Opi sacudonNo se puede regatear que en el campo de la manipulación comunicacional, la hegemonía roja ha hecho de las suyas, incluso dictando cátedra. Hay quienes alegan que es lo único que saben hacer. Y eso puede ser cierto. Sin duda que aprendieron y practicaron las lecciones del “mar de la felicidad”, además de contar con sus propias disposiciones.

Pero esas habilidades han venido decayendo o haciéndose menos efectivas en los tiempos del “sucesor”. Una muestra es el ruido publicitario alrededor del anunciado “sacudón”…

Se trata del término que utiliza el señor Maduro para referirse al paquete económico que habría de anunciar en estos días posteriores al congreso del Psuv.

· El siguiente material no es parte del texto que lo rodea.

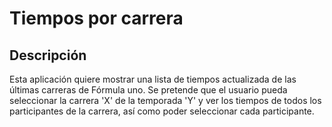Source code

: # Tiempos por carrera

## Descripción
Esta aplicación quiere mostrar una lista de tiempos actualizada de las últimas carreras de Fórmula uno.
Se pretende que el usuario pueda seleccionar la carrera 'X' de la temporada 'Y' y ver los tiempos de todos los participantes de la carrera, así como poder seleccionar cada participante.
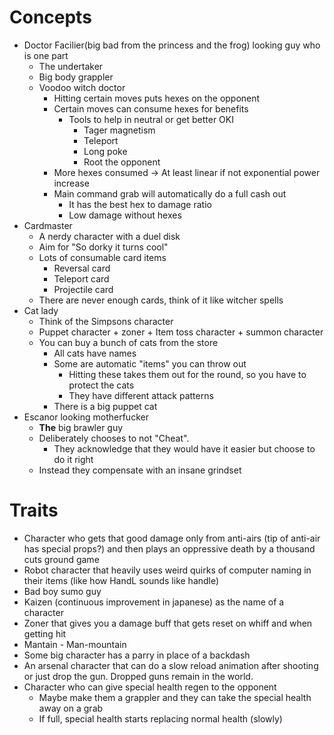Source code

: # Concepts
- Doctor Facilier(big bad from the princess and the frog) looking guy who is one part
	- The undertaker
	- Big body grappler
	- Voodoo witch doctor
		- Hitting certain moves puts hexes on the opponent
		- Certain moves can consume hexes for benefits
			- Tools to help in neutral or get better OKI
				- Tager magnetism
				- Teleport
				- Long poke
				- Root the opponent
		- More hexes consumed -> At least linear if not exponential power increase
		- Main command grab will automatically do a full cash out
			- It has the best hex to damage ratio
			- Low damage without hexes
- Cardmaster
	- A nerdy character with a duel disk
	- Aim for "So dorky it turns cool"
	- Lots of consumable card items
		- Reversal card
		- Teleport card
		- Projectile card
	- There are never enough cards, think of it like witcher spells
- Cat lady
	- Think of the Simpsons character
	- Puppet character + zoner + Item toss character + summon character
	- You can buy a bunch of cats from the store
		- All cats have names
		- Some are automatic "items" you can throw out
			- Hitting these takes them out for the round, so you have to protect the cats
			- They have different attack patterns
		- There is a big puppet cat
- Escanor looking motherfucker
	- **The** big brawler guy
	- Deliberately chooses to not "Cheat". 
		- They acknowledge that they would have it easier but choose to do it right
	- Instead they compensate with an insane grindset

# Traits
- Character who gets that good damage only from anti-airs (tip of anti-air has special props?) and then plays an oppressive death by a thousand cuts ground game
- Robot character that heavily uses weird quirks of computer naming in their items (like how HandL sounds like handle)
- Bad boy sumo guy
- Kaizen (continuous improvement in japanese) as the name of a character
- Zoner that gives you a damage buff that gets reset on whiff and when getting hit
- Mantain - Man-mountain
- Some big character has a parry in place of a backdash
- An arsenal character that can do a slow reload animation after shooting or just drop the gun. Dropped guns remain in the world.
- Character who can give special health regen to the opponent
	- Maybe make them a grappler and they can take the special health away on a grab
	- If full, special health starts replacing normal health (slowly)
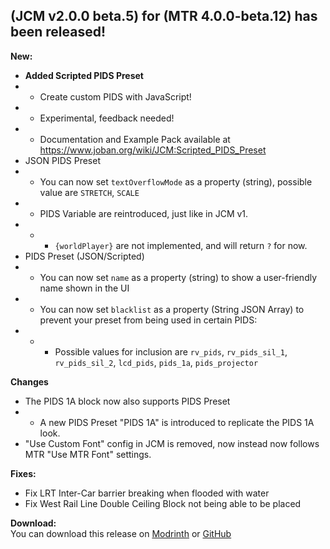 ## (JCM v2.0.0 beta.5) for (MTR 4.0.0-beta.12) has been released!

**New:**
- **Added Scripted PIDS Preset**
- - Create custom PIDS with JavaScript!
- - Experimental, feedback needed!
- - Documentation and Example Pack available at https://www.joban.org/wiki/JCM:Scripted_PIDS_Preset
- JSON PIDS Preset
- - You can now set `textOverflowMode` as a property (string), possible value are `STRETCH`, `SCALE`
- - PIDS Variable are reintroduced, just like in JCM v1.
- - - `{worldPlayer}` are not implemented, and will return `?` for now.
- PIDS Preset (JSON/Scripted)
- - You can now set `name` as a property (string) to show a user-friendly name shown in the UI
- - You can now set `blacklist` as a property (String JSON Array) to prevent your preset from being used in certain PIDS:
- - - Possible values for inclusion are `rv_pids`, `rv_pids_sil_1`, `rv_pids_sil_2`, `lcd_pids`, `pids_1a`, `pids_projector`

**Changes**
- The PIDS 1A block now also supports PIDS Preset
- - A new PIDS Preset "PIDS 1A" is introduced to replicate the PIDS 1A look.
- "Use Custom Font" config in JCM is removed, now instead now follows MTR "Use MTR Font" settings.

**Fixes:**
- Fix LRT Inter-Car barrier breaking when flooded with water
- Fix West Rail Line Double Ceiling Block not being able to be placed

**Download:**  
You can download this release on [Modrinth](https://modrinth.com/mod/jcm) or [GitHub](https://github.com/DistrictOfJoban/Joban-Client-Mod/releases)
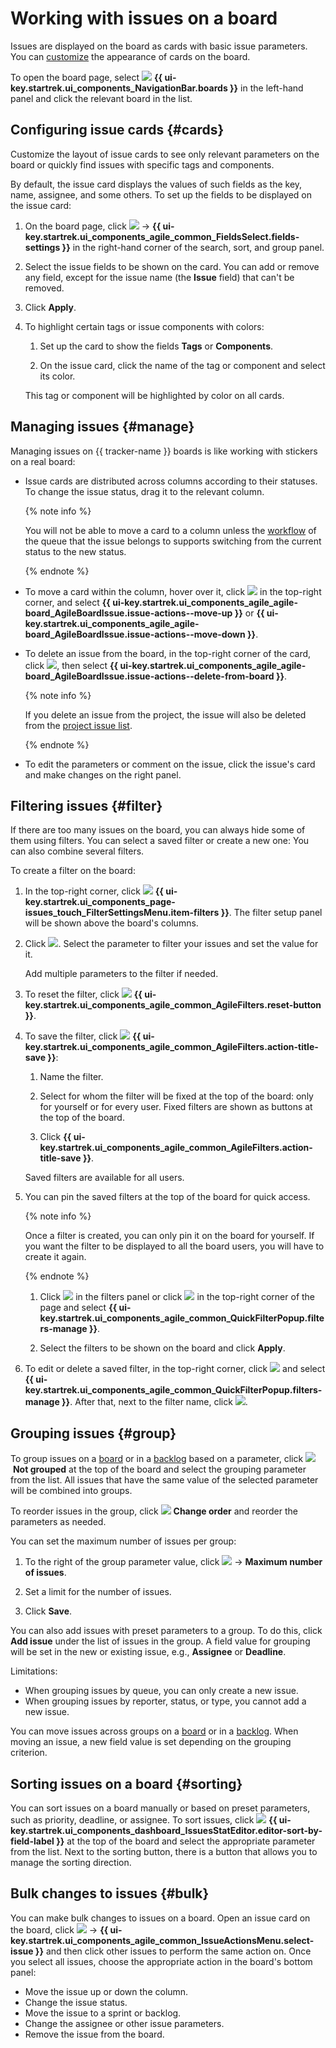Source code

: # Working with issues on a board

Issues are displayed on the board as cards with basic issue parameters. You can [customize](#cards) the appearance of cards on the board.

To open the board page, select ![](../../_assets/tracker/svg/boards.svg)&nbsp;**{{ ui-key.startrek.ui_components_NavigationBar.boards }}** in the left-hand panel and click the relevant board in the list.

## Configuring issue cards {#cards}

Customize the layout of issue cards to see only relevant parameters on the board or quickly find issues with specific tags and components.

By default, the issue card displays the values of such fields as the key, name, assignee, and some others. To set up the fields to be displayed on the issue card:

1. On the board page, click ![](../../_assets/tracker/svg/actions.svg) → **{{ ui-key.startrek.ui_components_agile_common_FieldsSelect.fields-settings }}** in the right-hand corner of the search, sort, and group panel.

1. Select the issue fields to be shown on the card. You can add or remove any field, except for the issue name (the **Issue** field) that can't be removed.

1. Click **Apply**.

1. To highlight certain tags or issue components with colors:

   1. Set up the card to show the fields **Tags** or **Components**.

   2. On the issue card, click the name of the tag or component and select its color.

   This tag or component will be highlighted by color on all cards.

## Managing issues {#manage}

Managing issues on {{ tracker-name }} boards is like working with stickers on a real board:

* Issue cards are distributed across columns according to their statuses. To change the issue status, drag it to the relevant column.

   {% note info %}

   You will not be able to move a card to a column unless the [workflow](./workflow.md) of the queue that the issue belongs to supports switching from the current status to the new status.

   {% endnote %}

* To move a card within the column, hover over it, click ![](../../_assets/tracker/svg/actions.svg) in the top-right corner, and select **{{ ui-key.startrek.ui_components_agile_agile-board_AgileBoardIssue.issue-actions--move-up }}** or **{{ ui-key.startrek.ui_components_agile_agile-board_AgileBoardIssue.issue-actions--move-down }}**.

* To delete an issue from the board, in the top-right corner of the card, click ![](../../_assets/tracker/svg/actions.svg), then select **{{ ui-key.startrek.ui_components_agile_agile-board_AgileBoardIssue.issue-actions--delete-from-board }}**.

   {% note info %}

   If you delete an issue from the project, the issue will also be deleted from the [project issue list](project-list.md).

   {% endnote %}

* To edit the parameters or comment on the issue, click the issue's card and make changes on the right panel.

## Filtering issues {#filter}

If there are too many issues on the board, you can always hide some of them using filters. You can select a saved filter or create a new one: You can also combine several filters.

To create a filter on the board:

1. In the top-right corner, click ![](../../_assets/tracker/svg/filter.svg)&nbsp;**{{ ui-key.startrek.ui_components_page-issues_touch_FilterSettingsMenu.item-filters }}**. The filter setup panel will be shown above the board's columns.

1. Click ![](../../_assets/tracker/svg/add-filter.svg). Select the parameter to filter your issues and set the value for it.

   Add multiple parameters to the filter if needed.

1. To reset the filter, click ![](../../_assets/tracker/svg/clear-filter.svg)&nbsp;**{{ ui-key.startrek.ui_components_agile_common_AgileFilters.reset-button }}**.

1. To save the filter, click ![](../../_assets/tracker/svg/save-filter.svg)&nbsp;**{{ ui-key.startrek.ui_components_agile_common_AgileFilters.action-title-save }}**:

   1. Name the filter.

   1. Select for whom the filter will be fixed at the top of the board: only for yourself or for every user. Fixed filters are shown as buttons at the top of the board.

   1. Click **{{ ui-key.startrek.ui_components_agile_common_AgileFilters.action-title-save }}**.

   Saved filters are available for all users.

1. You can pin the saved filters at the top of the board for quick access.

   {% note info %}

   Once a filter is created, you can only pin it on the board for yourself. If you want the filter to be displayed to all the board users, you will have to create it again.

   {% endnote %}

   1. Click ![](../../_assets/tracker/svg/settings.svg) in the filters panel or click ![](../../_assets/horizontal-ellipsis.svg) in the top-right corner of the page and select **{{ ui-key.startrek.ui_components_agile_common_QuickFilterPopup.filters-manage }}**.

   1. Select the filters to be shown on the board and click **Apply**.

1. To edit or delete a saved filter, in the top-right corner, click ![](../../_assets/horizontal-ellipsis.svg) and select **{{ ui-key.startrek.ui_components_agile_common_QuickFilterPopup.filters-manage }}**. After that, next to the filter name, click ![](../../_assets/tracker/svg/settings.svg).

## Grouping issues {#group}

To group issues on a [board](agile-new.md) or in a [backlog](backlog.md) based on a parameter, click ![](../../_assets/tracker/svg/group.svg)&nbsp;**Not grouped** at the top of the board and select the grouping parameter from the list. All issues that have the same value of the selected parameter will be combined into groups.

To reorder issues in the group, click ![](../../_assets/tracker/svg/set-order.svg) **Change order** and reorder the parameters as needed.

You can set the maximum number of issues per group:

1. To the right of the group parameter value, click ![](../../_assets/tracker/svg/actions.svg) → **Maximum number of issues**.

1. Set a limit for the number of issues.

1. Click **Save**.

You can also add issues with preset parameters to a group. To do this, click **Add issue** under the list of issues in the group. A field value for grouping will be set in the new or existing issue, e.g., **Assignee** or **Deadline**.

Limitations:
* When grouping issues by queue, you can only create a new issue.
* When grouping issues by reporter, status, or type, you cannot add a new issue.

You can move issues across groups on a [board](agile-new.md) or in a [backlog](backlog.md). When moving an issue, a new field value is set depending on the grouping criterion.

## Sorting issues on a board {#sorting}

You can sort issues on a board manually or based on preset parameters, such as priority, deadline, or assignee. To sort issues, click ![](../../_assets/tracker/svg/sorting.svg)&nbsp;**{{ ui-key.startrek.ui_components_dashboard_IssuesStatEditor.editor-sort-by-field-label }}** at the top of the board and select the appropriate parameter from the list. Next to the sorting button, there is a button that allows you to manage the sorting direction.

## Bulk changes to issues {#bulk}

You can make bulk changes to issues on a board. Open an issue card on the board, click ![](../../_assets/tracker/svg/actions.svg) → **{{ ui-key.startrek.ui_components_agile_common_IssueActionsMenu.select-issue }}** and then click other issues to perform the same action on. Once you select all issues, choose the appropriate action in the board's bottom panel:

* Move the issue up or down the column.
* Change the issue status.
* Move the issue to a sprint or backlog.
* Change the assignee or other issue parameters.
* Remove the issue from the board.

Aunque luego anunció que los anunciará en noviembre.

No es fácil ubicar un término más inconveniente.

Así también se denominó al “Caracazo” de 1989. Lo que significa que “sacudón” se relaciona con violencia, saqueos, anarquía, represión brutal y violaciones masivas de Derechos Humanos. En la memoria y la conciencia política de los venezolanos, “sacudón” es algo terrible…

¿Estará consciente el señor Maduro de todo ello? Uno imagina que no, porque de lo contrario no se entendería el empeño en usar y abusar de ese término. Y peor todavía, declaran que aumentarán el precio de la gasolina ­como siempre, sin dar detalles­, y con ello refuerzan la conexión entre la palabra “sacudón” y el Caracazo, desde luego que el aumento de la gasolina de aquel entonces fue combustible para los trágicos sucesos.

Uno también imagina que Maduro y compañía quieren dar la impresión de que darán un gran vuelco al actual descalabro, que se saldrá de la postración del presente, que se podrá ver una lucecita de salida a la agobiante mega-crisis. Pero al apelar a la palabra “sacudón” lo que consiguen es el efecto contrario, un efecto contraproducente.

De pronto se trata de un consejo de Cabello para Maduro y Arreaza… Un presente griego como dirían los pretenciosos o “gato encerrao” como se dice en venezolano. Sea lo que fuere, “sacudón” es un pésimo nombre desde el ángulo comunicacional. Difícil encontrar uno peor.

Y además, se sospecha que todo será más bulla que cabuya, porque la hegemonía está atrapada en su propia demagogia, y no es capaz de corregir el rumbo siniestro que le ha impuesto a Venezuela. Es imposible que quienes sumieron al país en este barranco rojo, sean los mismos que lo van a sacar de allí.